Typical approach: Set range from -log(1e-7) to -log(1-1e-7).
ypred_clipped = np.clip(ypred, 1e-7, 1 - 1e-7)

In [2]:
import numpy as np
import nnfs
from nnfs.datasets import spiral_data

nnfs.init()

class Layer_Dense:
    def __init__(self, n_inputs, n_neurons):      
        self.weights = 0.10 * np.random.randn(n_inputs, n_neurons)
        self.biases = np.zeros((1, n_neurons)) 
    def forward(self, inputs):
        self.output = np.dot(inputs, self.weights) + self.biases
        
class Activation_ReLU:
    def forward(self, inputs):
        self.output = np.maximum(0,inputs)
        
class Activation_Softmax:
    def forward(self, inputs):
        exp_values = np.exp(inputs - np.max(inputs, axis=1, keepdims=True))
        probabilities = exp_values / np.sum(exp_values, axis=1, keepdims=True)
        self.output = probabilities
        
class Loss: # define base class to work with various forms of loss function
    def calculate(self, output, y):
        sample_losses = self.forward(output, y)
        data_loss = np.mean(sample_losses)
        return data_loss
        
class Loss_CategoricalCrossentropy(Loss):
    def forward(self, y_pred, y_true):
        samples = len(y_pred)
        y_pred_clipped = np.clip(y_pred, 1e-7, 1-1e-7)
        
        # Need to handle both scalar inputs and one-hot encoded inputs
        
        if len(y_true.shape) == 1 : # indicates scalar values
            correct_confidences = y_pred_clipped[range(samples), y_true] # grabs predicted probs that correspond to index of target vals
        elif len(y_true.shape) == 2 : # indicates one-hot encoded vectors
            correct_confidences = np.sum(y_pred_clipped&y_true, axis=1) # returns values within each batch that correspond to target val

        negative_log_likelihoods = -np.log(correct_confidences)
        return negative_log_likelihoods
    


X,y = spiral_data(samples=100, classes=3) # initialize random spiral data with 3 classes and two input features over 100 batches

dense1 = Layer_Dense(2,3) # create first layer, receiving 2 inputs and passing to 3 output neurons
activation1 = Activation_ReLU() # initialize ReLU

dense2 = Layer_Dense(3,3) # create output layer, receiving 3 inputs from layer 1 and passing to 3 classes as defined in X,y above
activation2 = Activation_Softmax() # initialize output layer activation, Softmax

dense1.forward(X) # pass training data into first layer
activation1.forward(dense1.output) # apply ReLU to clip values below zero

dense2.forward(activation1.output) # pass clipped values from layer 1 to final layer
activation2.forward(dense2.output) # apply Softmax to treat negatives and normalize range to 0,1 to produce probabilities

print("Output probabilities: ", "\n",activation2.output[:5]) # returns first 5/100 sets of 3 probabilities each, representing one prob for each class
print()

loss_function = Loss_CategoricalCrossentropy()
loss = loss_function.calculate(activation2.output, y)

print("Loss: ", loss)

Output probabilities:  
 [[0.33333334 0.33333334 0.33333334]
 [0.33331734 0.3333183  0.33336434]
 [0.3332888  0.33329153 0.33341965]
 [0.33325943 0.33326396 0.33347666]
 [0.33323312 0.33323926 0.33352762]]

Loss:  1.098445


#### Just in case, calculate accuracy...

In [5]:
softmax_outputs = np.array([[0.7, 0.1, 0.2],
                           [0.5, 0.1, 0.4], # notice that index 0 is predicted when target is index 1
                           [0.02, 0.9, 0.08]])

class_targets = [0, 1, 1]

predictions = np.argmax(softmax_outputs, axis=1)
accuracy = np.mean(predictions == class_targets)
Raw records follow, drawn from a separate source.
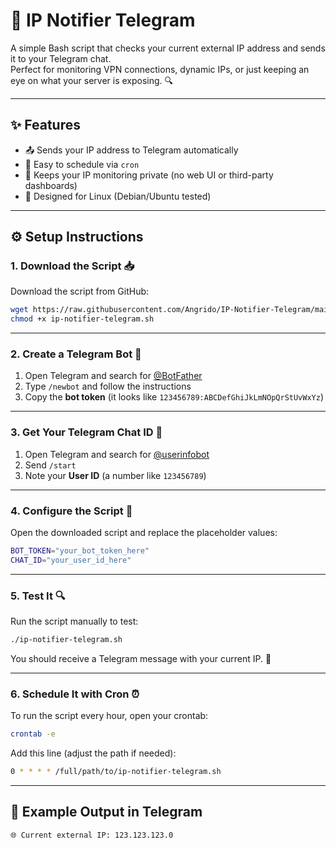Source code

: # 📡 IP Notifier Telegram

A simple Bash script that checks your current external IP address and sends it to your Telegram chat.  
Perfect for monitoring VPN connections, dynamic IPs, or just keeping an eye on what your server is exposing. 🔍

---

## ✨ Features

- 📤 Sends your IP address to Telegram automatically
- 🔁 Easy to schedule via `cron`
- 🔐 Keeps your IP monitoring private (no web UI or third-party dashboards)
- 🐧 Designed for Linux (Debian/Ubuntu tested)

---

## ⚙️ Setup Instructions

### 1. Download the Script 📥

Download the script from GitHub:

```bash
wget https://raw.githubusercontent.com/Angrido/IP-Notifier-Telegram/main/ip-notifier-telegram.sh
chmod +x ip-notifier-telegram.sh
```

---

### 2. Create a Telegram Bot 🤖

1. Open Telegram and search for [@BotFather](https://t.me/BotFather)
2. Type `/newbot` and follow the instructions
3. Copy the **bot token** (it looks like `123456789:ABCDefGhiJkLmNOpQrStUvWxYz`)

---

### 3. Get Your Telegram Chat ID 👤

1. Open Telegram and search for [@userinfobot](https://t.me/userinfobot)
2. Send `/start`
3. Note your **User ID** (a number like `123456789`)

---

### 4. Configure the Script 📝

Open the downloaded script and replace the placeholder values:

```bash
BOT_TOKEN="your_bot_token_here"
CHAT_ID="your_user_id_here"
```

---

### 5. Test It 🔍

Run the script manually to test:

```bash
./ip-notifier-telegram.sh
```

You should receive a Telegram message with your current IP. 🎉

---

### 6. Schedule It with Cron ⏰

To run the script every hour, open your crontab:

```bash
crontab -e
```

Add this line (adjust the path if needed):

```bash
0 * * * * /full/path/to/ip-notifier-telegram.sh
```

---

## 📁 Example Output in Telegram

```
🌐 Current external IP: 123.123.123.0
```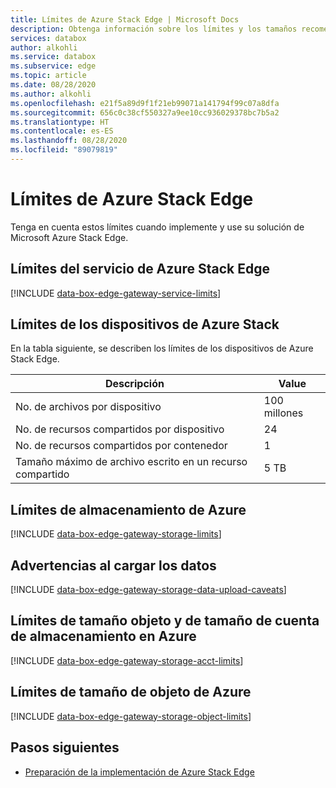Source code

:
 ```yaml
---
title: Límites de Azure Stack Edge | Microsoft Docs
description: Obtenga información sobre los límites y los tamaños recomendados a medida que implementa y opera Azure Stack Edge, incluidos los límites de servicio, los límites de dispositivos y los límites de almacenamiento.
services: databox
author: alkohli
ms.service: databox
ms.subservice: edge
ms.topic: article
ms.date: 08/28/2020
ms.author: alkohli
ms.openlocfilehash: e21f5a89d9f1f21eb99071a141794f99c07a8dfa
ms.sourcegitcommit: 656c0c38cf550327a9ee10cc936029378bc7b5a2
ms.translationtype: HT
ms.contentlocale: es-ES
ms.lasthandoff: 08/28/2020
ms.locfileid: "89079819"
---
```

# <a name="azure-stack-edge-limits"></a>Límites de Azure Stack Edge

Tenga en cuenta estos límites cuando implemente y use su solución de Microsoft Azure Stack Edge. 

## <a name="azure-stack-edge-service-limits"></a>Límites del servicio de Azure Stack Edge

[!INCLUDE [data-box-edge-gateway-service-limits](../../includes/data-box-edge-gateway-service-limits.md)]

## <a name="azure-stack-device-limits"></a>Límites de los dispositivos de Azure Stack

En la tabla siguiente, se describen los límites de los dispositivos de Azure Stack Edge. 

| Descripción | Value |
|---|---|
|No. de archivos por dispositivo |100 millones |
|No. de recursos compartidos por dispositivo |24 |
|No. de recursos compartidos por contenedor |1 |
|Tamaño máximo de archivo escrito en un recurso compartido| 5 TB |

## <a name="azure-storage-limits"></a>Límites de almacenamiento de Azure

[!INCLUDE [data-box-edge-gateway-storage-limits](../../includes/data-box-edge-gateway-storage-limits.md)]

## <a name="data-upload-caveats"></a>Advertencias al cargar los datos

[!INCLUDE [data-box-edge-gateway-storage-data-upload-caveats](../../includes/data-box-edge-gateway-storage-data-upload-caveats.md)]

## <a name="azure-storage-account-size-and-object-size-limits"></a>Límites de tamaño objeto y de tamaño de cuenta de almacenamiento en Azure

[!INCLUDE [data-box-edge-gateway-storage-acct-limits](../../includes/data-box-edge-gateway-storage-acct-limits.md)]


## <a name="azure-object-size-limits"></a>Límites de tamaño de objeto de Azure

[!INCLUDE [data-box-edge-gateway-storage-object-limits](../../includes/data-box-edge-gateway-storage-object-limits.md)]

## <a name="next-steps"></a>Pasos siguientes

- [Preparación de la implementación de Azure Stack Edge](azure-stack-edge-deploy-prep.md)

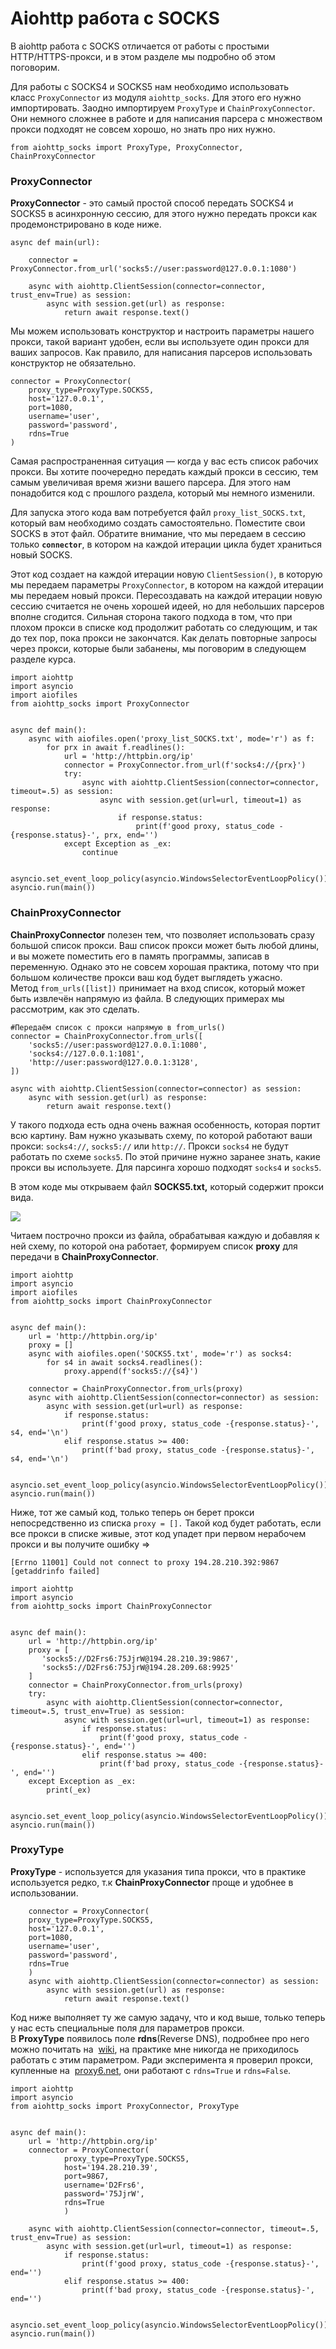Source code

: # Aiohttp работа с SOCKS

В aiohttp работа с SOCKS отличается от работы с простыми HTTP/HTTPS-прокси, и в этом разделе мы подробно об этом поговорим.

Для работы с SOCKS4 и SOCKS5 нам необходимо использовать класс `ProxyConnector` из модуля `aiohttp_socks`. Для этого его нужно импортировать. Заодно импортируем `ProxyType` и `ChainProxyConnector`. Они немного сложнее в работе и для написания парсера с множеством прокси подходят не совсем хорошо, но знать про них нужно.

```
from aiohttp_socks import ProxyType, ProxyConnector, ChainProxyConnector
```

### **ProxyConnector** 

**ProxyConnector** - это самый простой способ передать SOCKS4 и SOCKS5 в асинхронную сессию, для этого нужно передать прокси как продемонстрировано в коде ниже. 

```
async def main(url):

    connector = ProxyConnector.from_url('socks5://user:password@127.0.0.1:1080')

    async with aiohttp.ClientSession(connector=connector, trust_env=True) as session:
        async with session.get(url) as response:
            return await response.text()
```

Мы можем использовать конструктор и настроить параметры нашего прокси, такой вариант удобен, если вы используете один прокси для ваших запросов. Как правило, для написания парсеров использовать конструктор не обязательно.

```
connector = ProxyConnector(
    proxy_type=ProxyType.SOCKS5,
    host='127.0.0.1',
    port=1080,
    username='user',
    password='password',
    rdns=True
)
```

Самая распространенная ситуация — когда у вас есть список рабочих прокси. Вы хотите поочередно передать каждый прокси в сессию, тем самым увеличивая время жизни вашего парсера. Для этого нам понадобится код с прошлого раздела, который мы немного изменили.

Для запуска этого кода вам потребуется файл `proxy_list_SOCKS.txt`, который вам необходимо создать самостоятельно. Поместите свои SOCKS в этот файл. Обратите внимание, что мы передаем в сессию только **`connector`**, в котором на каждой итерации цикла будет храниться новый SOCKS.

Этот код создает на каждой итерации новую `ClientSession()`, в которую мы передаем параметры `ProxyConnector`, в котором на каждой итерации мы передаем новый прокси. Пересоздавать на каждой итерации новую сессию считается не очень хорошей идеей, но для небольших парсеров вполне сгодится. Сильная сторона такого подхода в том, что при плохом прокси в списке код продолжит работать со следующим, и так до тех пор, пока прокси не закончатся. Как делать повторные запросы через прокси, которые были забанены, мы поговорим в следующем разделе курса.

```
import aiohttp
import asyncio
import aiofiles
from aiohttp_socks import ProxyConnector


async def main():
    async with aiofiles.open('proxy_list_SOCKS.txt', mode='r') as f:
        for prx in await f.readlines():
            url = 'http://httpbin.org/ip'
            connector = ProxyConnector.from_url(f'socks4://{prx}')
            try:
                async with aiohttp.ClientSession(connector=connector, timeout=.5) as session:
                    async with session.get(url=url, timeout=1) as response:
                        if response.status:
                            print(f'good proxy, status_code -{response.status}-', prx, end='')
            except Exception as _ex:
                continue


asyncio.set_event_loop_policy(asyncio.WindowsSelectorEventLoopPolicy())
asyncio.run(main())
```

### ChainProxyConnector

**ChainProxyConnector** полезен тем, что позволяет использовать сразу большой список прокси. Ваш список прокси может быть любой длины, и вы можете поместить его в память программы, записав в переменную. Однако это не совсем хорошая практика, потому что при большом количестве прокси ваш код будет выглядеть ужасно. Метод `from_urls([list])` принимает на вход список, который может быть извлечён напрямую из файла. В следующих примерах мы рассмотрим, как это сделать.

```
#Передаём список с прокси напрямую в from_urls()
connector = ChainProxyConnector.from_urls([
    'socks5://user:password@127.0.0.1:1080',
    'socks4://127.0.0.1:1081',
    'http://user:password@127.0.0.1:3128',
])

async with aiohttp.ClientSession(connector=connector) as session:
    async with session.get(url) as response:
        return await response.text()
```

У такого подхода есть одна очень важная особенность, которая портит всю картину. Вам нужно указывать схему, по которой работают ваши прокси: `socks4://`, `socks5://` или `http://`. Прокси `socks4` не будут работать по схеме `socks5`. По этой причине нужно заранее знать, какие прокси вы используете. Для парсинга хорошо подходят `socks4` и `socks5`.

В этом коде мы открываем файл **SOCKS5.txt,** который содержит прокси вида.

![](https://ucarecdn.com/cfcf762a-f0b1-42ad-9ff2-ca3df4a25687/)

Читаем построчно прокси из файла, обрабатывая каждую и добавляя к ней схему, по которой она работает, формируем список **proxy** для передачи в **ChainProxyConnector**. 

```
import aiohttp
import asyncio
import aiofiles
from aiohttp_socks import ChainProxyConnector


async def main():
    url = 'http://httpbin.org/ip'
    proxy = []
    async with aiofiles.open('SOCKS5.txt', mode='r') as socks4:
        for s4 in await socks4.readlines():
            proxy.append(f'socks5://{s4}')

    connector = ChainProxyConnector.from_urls(proxy)
    async with aiohttp.ClientSession(connector=connector) as session:
        async with session.get(url=url) as response:
            if response.status:
                print(f'good proxy, status_code -{response.status}-', s4, end='\n')
            elif response.status >= 400:
                print(f'bad proxy, status_code -{response.status}-', s4, end='\n')


asyncio.set_event_loop_policy(asyncio.WindowsSelectorEventLoopPolicy())
asyncio.run(main())
```

Ниже, тот же самый код, только теперь он берет прокси непосредственно из списка `proxy = [].` Такой код будет работать, если все прокси в списке живые, этот код упадет при первом нерабочем прокси и вы получите ошибку =>

```
[Errno 11001] Could not connect to proxy 194.28.210.392:9867 [getaddrinfo failed]
```

```
import aiohttp
import asyncio
from aiohttp_socks import ChainProxyConnector


async def main():
    url = 'http://httpbin.org/ip'
    proxy = [
       'socks5://D2Frs6:75JjrW@194.28.210.39:9867',
       'socks5://D2Frs6:75JjrW@194.28.209.68:9925'
    ]
    connector = ChainProxyConnector.from_urls(proxy)
    try:
        async with aiohttp.ClientSession(connector=connector, timeout=.5, trust_env=True) as session:
            async with session.get(url=url, timeout=1) as response:
                if response.status:
                    print(f'good proxy, status_code -{response.status}-', end='')
                elif response.status >= 400:
                    print(f'bad proxy, status_code -{response.status}-', end='')
    except Exception as _ex:
        print(_ex)


asyncio.set_event_loop_policy(asyncio.WindowsSelectorEventLoopPolicy())
asyncio.run(main())
```

### **ProxyType** 

**ProxyType** - используется для указания типа прокси, что в практике используется редко, т.к **ChainProxyConnector** проще и удобнее в использовании.

```
    connector = ProxyConnector(
    proxy_type=ProxyType.SOCKS5,
    host='127.0.0.1',
    port=1080,
    username='user',
    password='password',
    rdns=True
    )
    async with aiohttp.ClientSession(connector=connector) as session:
        async with session.get(url) as response:
            return await response.text()
```

Код ниже выполняет ту же самую задачу, что и код выше, только теперь у нас есть специальные поля для параметров прокси. В **ProxyType** появилось поле **rdns**(Reverse DNS), подробнее про него можно почитать на  [wiki](https://en.wikipedia.org/wiki/Reverse_DNS_lookup), на практике мне никогда не приходилось работать с этим параметром. Ради эксперимента я проверил прокси, купленные на  [proxy6.net](https://proxy6.net/?r=408871), они работают с `rdns=True` и `rdns=False`.

```
import aiohttp
import asyncio
from aiohttp_socks import ProxyConnector, ProxyType


async def main():
    url = 'http://httpbin.org/ip'
    connector = ProxyConnector(
            proxy_type=ProxyType.SOCKS5,
            host='194.28.210.39',
            port=9867,
            username='D2Frs6',
            password='75JjrW',
            rdns=True
            )

    async with aiohttp.ClientSession(connector=connector, timeout=.5, trust_env=True) as session:
        async with session.get(url=url, timeout=1) as response:
            if response.status:
                print(f'good proxy, status_code -{response.status}-', end='')
            elif response.status >= 400:
                print(f'bad proxy, status_code -{response.status}-', end='')


asyncio.set_event_loop_policy(asyncio.WindowsSelectorEventLoopPolicy())
asyncio.run(main())
```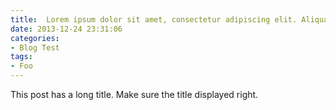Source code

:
 ```yaml
---
title:  Lorem ipsum dolor sit amet, consectetur adipiscing elit. Aliquam justo turpis, tincidunt ac convallis id.
date: 2013-12-24 23:31:06
categories:
- Blog Test
tags:
- Foo
---
```


This post has a long title. Make sure the title displayed right.
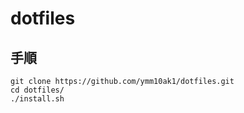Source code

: # dotfiles

## 手順

```
git clone https://github.com/ymm10ak1/dotfiles.git
cd dotfiles/
./install.sh
```
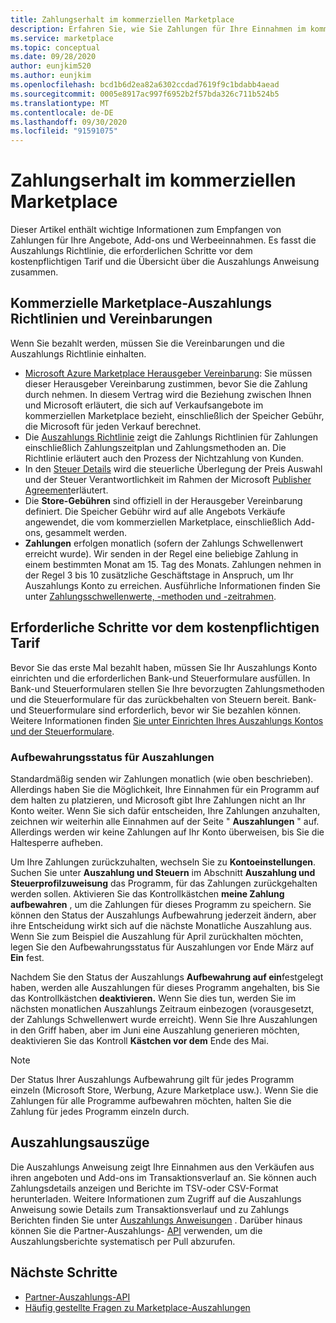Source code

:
 ```yaml
---
title: Zahlungserhalt im kommerziellen Marketplace
description: Erfahren Sie, wie Sie Zahlungen für Ihre Einnahmen im kommerziellen Marketplace-Azure Marketplace erhalten.
ms.service: marketplace
ms.topic: conceptual
ms.date: 09/28/2020
author: eunjkim520
ms.author: eunjkim
ms.openlocfilehash: bcd1b6d2ea82a6302ccdad7619f9c1bdabb4aead
ms.sourcegitcommit: 0005e8917ac997f6952b2f57bda326c711b524b5
ms.translationtype: MT
ms.contentlocale: de-DE
ms.lasthandoff: 09/30/2020
ms.locfileid: "91591075"
---
```

# <a name="getting-paid-in-the-commercial-marketplace"></a>Zahlungserhalt im kommerziellen Marketplace

Dieser Artikel enthält wichtige Informationen zum Empfangen von Zahlungen für Ihre Angebote, Add-ons und Werbeeinnahmen. Es fasst die Auszahlungs Richtlinie, die erforderlichen Schritte vor dem kostenpflichtigen Tarif und die Übersicht über die Auszahlungs Anweisung zusammen.

## <a name="commercial-marketplace-payout-policies-and-agreements"></a>Kommerzielle Marketplace-Auszahlungs Richtlinien und Vereinbarungen

Wenn Sie bezahlt werden, müssen Sie die Vereinbarungen und die Auszahlungs Richtlinie einhalten.

- [Microsoft Azure Marketplace Herausgeber Vereinbarung](https://go.microsoft.com/fwlink/p/?LinkID=699560): Sie müssen dieser Herausgeber Vereinbarung zustimmen, bevor Sie die Zahlung durch nehmen. In diesem Vertrag wird die Beziehung zwischen Ihnen und Microsoft erläutert, die sich auf Verkaufsangebote im kommerziellen Marketplace bezieht, einschließlich der Speicher Gebühr, die Microsoft für jeden Verkauf berechnet.
- Die [Auszahlungs Richtlinie](payout-policy-details.md) zeigt die Zahlungs Richtlinien für Zahlungen einschließlich Zahlungszeitplan und Zahlungsmethoden an. Die Richtlinie erläutert auch den Prozess der Nichtzahlung von Kunden.
- In den [Steuer Details](tax-details-marketplace.md) wird die steuerliche Überlegung der Preis Auswahl und der Steuer Verantwortlichkeit im Rahmen der Microsoft [Publisher Agreement](https://go.microsoft.com/fwlink/p/?LinkID=699560)erläutert.
- Die **Store-Gebühren** sind offiziell in der Herausgeber Vereinbarung definiert. Die Speicher Gebühr wird auf alle Angebots Verkäufe angewendet, die vom kommerziellen Marketplace, einschließlich Add-ons, gesammelt werden.
- **Zahlungen** erfolgen monatlich (sofern der Zahlungs Schwellenwert erreicht wurde). Wir senden in der Regel eine beliebige Zahlung in einem bestimmten Monat am 15. Tag des Monats. Zahlungen nehmen in der Regel 3 bis 10 zusätzliche Geschäftstage in Anspruch, um Ihr Auszahlungs Konto zu erreichen. Ausführliche Informationen finden Sie unter [Zahlungsschwellenwerte, -methoden und -zeitrahmen](payment-thresholds-methods-timeframes.md).

## <a name="prerequisite-steps-before-getting-paid"></a>Erforderliche Schritte vor dem kostenpflichtigen Tarif

Bevor Sie das erste Mal bezahlt haben, müssen Sie Ihr Auszahlungs Konto einrichten und die erforderlichen Bank-und Steuerformulare ausfüllen. In Bank-und Steuerformularen stellen Sie Ihre bevorzugten Zahlungsmethoden und die Steuerformulare für das zurückbehalten von Steuern bereit. Bank-und Steuerformulare sind erforderlich, bevor wir Sie bezahlen können. Weitere Informationen finden [Sie unter Einrichten Ihres Auszahlungs Kontos und der Steuerformulare](set-up-your-payout-account.md).

### <a name="payout-hold-status"></a>Aufbewahrungsstatus für Auszahlungen

Standardmäßig senden wir Zahlungen monatlich (wie oben beschrieben). Allerdings haben Sie die Möglichkeit, Ihre Einnahmen für ein Programm auf dem halten zu platzieren, und Microsoft gibt Ihre Zahlungen nicht an Ihr Konto weiter. Wenn Sie sich dafür entscheiden, Ihre Zahlungen anzuhalten, zeichnen wir weiterhin alle Einnahmen auf der Seite " **Auszahlungen** " auf. Allerdings werden wir keine Zahlungen auf Ihr Konto überweisen, bis Sie die Haltesperre aufheben.

Um Ihre Zahlungen zurückzuhalten, wechseln Sie zu **Kontoeinstellungen**. Suchen Sie unter **Auszahlung und Steuern** im Abschnitt **Auszahlung und Steuerprofilzuweisung** das Programm, für das Zahlungen zurückgehalten werden sollen. Aktivieren Sie das Kontrollkästchen **meine Zahlung aufbewahren** , um die Zahlungen für dieses Programm zu speichern. Sie können den Status der Auszahlungs Aufbewahrung jederzeit ändern, aber ihre Entscheidung wirkt sich auf die nächste Monatliche Auszahlung aus. Wenn Sie zum Beispiel die Auszahlung für April zurückhalten möchten, legen Sie den Aufbewahrungsstatus für Auszahlungen vor Ende März auf **Ein** fest.

Nachdem Sie den Status der Auszahlungs **Aufbewahrung auf ein**festgelegt haben, werden alle Auszahlungen für dieses Programm angehalten, bis Sie das Kontrollkästchen **deaktivieren.** Wenn Sie dies tun, werden Sie im nächsten monatlichen Auszahlungs Zeitraum einbezogen (vorausgesetzt, der Zahlungs Schwellenwert wurde erreicht). Wenn Sie Ihre Auszahlungen in den Griff haben, aber im Juni eine Auszahlung generieren möchten, deaktivieren Sie das Kontroll **Kästchen vor dem** Ende des Mai.

>[!Note]
> Der Status Ihrer Auszahlungs Aufbewahrung gilt für jedes Programm einzeln (Microsoft Store, Werbung, Azure Marketplace usw.). Wenn Sie die Zahlungen für alle Programme aufbewahren möchten, halten Sie die Zahlung für jedes Programm einzeln durch.

## <a name="payout-statements"></a>Auszahlungsauszüge

Die Auszahlungs Anweisung zeigt Ihre Einnahmen aus den Verkäufen aus ihren angeboten und Add-ons im Transaktionsverlauf an. Sie können auch Zahlungsdetails anzeigen und Berichte im TSV-oder CSV-Format herunterladen. Weitere Informationen zum Zugriff auf die Auszahlungs Anweisung sowie Details zum Transaktionsverlauf und zu Zahlungs Berichten finden Sie unter [Auszahlungs Anweisungen](payout-statement.md) . Darüber hinaus können Sie die Partner-Auszahlungs- [API](https://apidocs.microsoft.com/services/partnerpayouts) verwenden, um die Auszahlungsberichte systematisch per Pull abzurufen.

## <a name="next-steps"></a>Nächste Schritte

- [Partner-Auszahlungs-API](https://apidocs.microsoft.com/services/partnerpayouts)
- [Häufig gestellte Fragen zu Marketplace-Auszahlungen](payout-faq.md)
print("Predictions: ", predictions)
print()
print("Accuracy: ", accuracy)

Predictions:  [0 0 1]

Accuracy:  0.6666666666666666


#### How do we decrease loss? This is the subject of optimization!

# Unfortunately, Neural Networks from Scratch content ends here. I will move on to implement these ideas in Tensorflow and Keras, where we can continue the journey of backpropogation and optimization.